Thursday, 08 April 2021 11:55

The Social Place: Pretty is nice, money is nicer

Written by  Polly Hammond
5forests Managing Director Polly Hammond 5forests Managing Director Polly Hammond

At 5forests, we spend a lot of time looking at websites - cheap, expensive, DIY, custom - from all around the world.

At the same time, we spend equally as many hours looking at global wine consumer data: who, where, when, how, why. What we find, smack dab in the middle, is that too often wine websites priorities pretty over usable.

That's an expensive mistake, so let's talk about the three most common design choices that wineries love but customers loathe.

1. Moving Parts

You know what I'm talking about: sliders and video background and animations and custom hover effects... This is the stuff that agencies convince you to do so that they can submit your design for an award, or that someone designed seven years ago when it was cool and now can't bring themselves to remove.

With rare exception do any of these actually help you market your product.

In fact, they often directly impede sales. They slow down site load time (site speed is one of the top factors in user happiness), they often work poorly on mobile devices, and they are distracting. Plus, they're expensive. Skip all the bling and spend that extra money on better copy.

2. Illegible Design Choices

I'm the first person to say, 'fonts are magical'. But they're worthless if they can't be read by your audience.

Our eyes are best at around the age of 30, so basically our entire target market is on the downhill slide for vision.

Here's my advice: increase your font size across all devices. If you have to zoom in, it's too small.

If it doesn't stand out against the background, check your contrast, check your font weight. You know that gold colour that everyone in wine likes to use? Rubbish for contrast. It needs to die a design death.

If you need a tool to help, Google "accessibility checker" and you'll find several that will check the contrast for you.

Next, use fonts the way they were meant to be used.

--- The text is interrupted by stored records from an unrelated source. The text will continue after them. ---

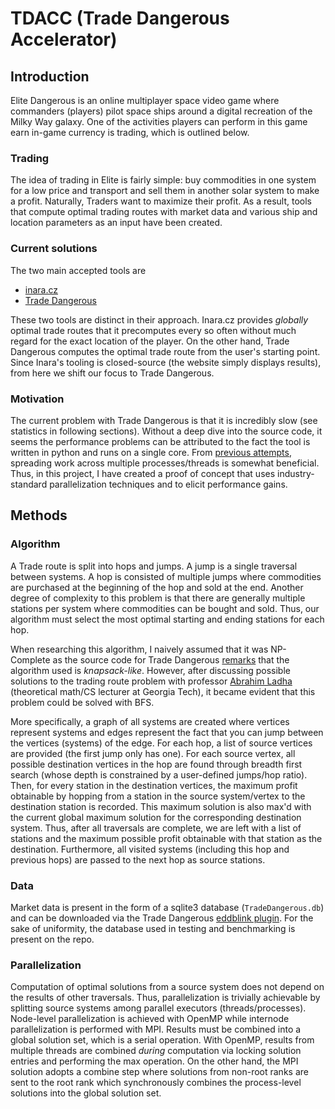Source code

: # TDACC (Trade Dangerous Accelerator)

## Introduction
Elite Dangerous is an online multiplayer space video game where commanders (players) pilot space ships around a digital recreation of the Milky Way galaxy. One of the activities players can perform in this game earn in-game currency is trading, which is outlined below.

### Trading
The idea of trading in Elite is fairly simple: buy commodities in one system for a low price and transport and sell them in another solar system to make a profit. Naturally, Traders want to maximize their profit. As a result, tools that compute optimal trading routes with market data and various ship and location parameters as an input have been created.

### Current solutions
The two main accepted tools are
* [inara.cz](https://inara.cz/elite/market-traderoutes/)
* [Trade Dangerous](https://github.com/eyeonus/Trade-Dangerous)

These two tools are distinct in their approach. Inara.cz provides *globally* optimal trade routes that it precomputes every so often without much regard for the exact location of the player. On the other hand, Trade Dangerous computes the optimal trade route from the user's starting point. Since Inara's tooling is closed-source (the website simply displays results), from here we shift our focus to Trade Dangerous.

### Motivation
The current problem with Trade Dangerous is that it is incredibly slow (see statistics in following sections). Without a deep dive into the source code, it seems the performance problems can be attributed to the fact the tool is written in python and runs on a single core. From [previous attempts](https://github.com/eyeonus/Trade-Dangerous/pull/197), spreading work across multiple processes/threads is somewhat beneficial. Thus, in this project, I have created a proof of concept that uses industry-standard parallelization techniques and to elicit performance gains.

## Methods
### Algorithm
A Trade route is split into hops and jumps. A jump is a single traversal between systems. A hop is consisted of multiple jumps where commodities are purchased at the beginning of the hop and sold at the end. Another degree of complexity to this problem is that there are generally multiple stations per system where commodities can be bought and sold. Thus, our algorithm must select the most optimal starting and ending stations for each hop.

When researching this algorithm, I naively assumed that it was NP-Complete as the source code for Trade Dangerous [remarks](https://github.com/eyeonus/Trade-Dangerous/blob/7748478e4a19cfff9973b9c6c23b159167e2c1d6/tradedangerous/tradecalc.py#L657) that the algorithm used is *knapsack-like*. However, after discussing possible solutions to the trading route problem with professor [Abrahim Ladha](https://ladha.me/) (theoretical math/CS lecturer at Georgia Tech), it became evident that this problem could be solved with BFS.

More specifically, a graph of all systems are created where vertices represent systems and edges represent the fact that you can jump between the vertices (systems) of the edge. For each hop, a list of source vertices are provided (the first jump only has one). For each source vertex, all possible destination vertices in the hop are found through breadth first search (whose depth is constrained by a user-defined jumps/hop ratio). Then, for every station in the destination vertices, the maximum profit obtainable by hopping from a station in the source system/vertex to the destination station is recorded. This maximum solution is also max'd with the current global maximum solution for the corresponding destination system. Thus, after all traversals are complete, we are left with a list of stations and the maximum possible profit obtainable with that station as the destination. Furthermore, all visited systems (including this hop and previous hops) are passed to the next hop as source stations.

### Data
Market data is present in the form of a sqlite3 database (`TradeDangerous.db`) and can be downloaded via the Trade Dangerous [eddblink plugin](https://github.com/eyeonus/Trade-Dangerous/wiki/Plugin-Options#eddblink). For the sake of uniformity, the database used in testing and benchmarking is present on the repo.

### Parallelization
Computation of optimal solutions from a source system does not depend on the results of other traversals. Thus, parallelization is trivially achievable by splitting source systems among parallel executors (threads/processes). Node-level parallelization is achieved with OpenMP while internode parallelization is performed with MPI. Results must be combined into a global solution set, which is a serial operation. With OpenMP, results from multiple threads are combined *during* computation via locking solution entries and performing the max operation. On the other hand, the MPI solution adopts a combine step where solutions from non-root ranks are sent to the root rank which synchronously combines the process-level solutions into the global solution set.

Headline fonts really are only meant to be used for a few words and at large sizes; condensed (narrow) fonts are fine for navigation and headlines, not body copy; and script fonts have little or no place on websites.

3.Pattern Interruption

This is another one of those "design-y" things that we see too often in sites trying to be clever.

There are basic patterns of reading and comprehension, as well as website and e-commerce layout.

Similarly, information is hierarchical - visually, structurally, and even semantically. Common patterns support our ability to navigate and scan a page, understand what is important, and absorb the content we seek.

If you are trying to stand out by rearranging common site elements (buttons, cart, navigation, scroll direction, content flow) you will negatively impact usability and therefore you will reduce a site visitor's willingness to stick around, explore, and shop.

Anyone who has sat through a 5forests workshop will hear me say, "shop your site". So, today, grab your phone, open your website, and spend some time playing with it as if you were a new visitor. Is it easy to read, easy to use, easy to follow? Less is more, patterns work, and money is nicer than pretty.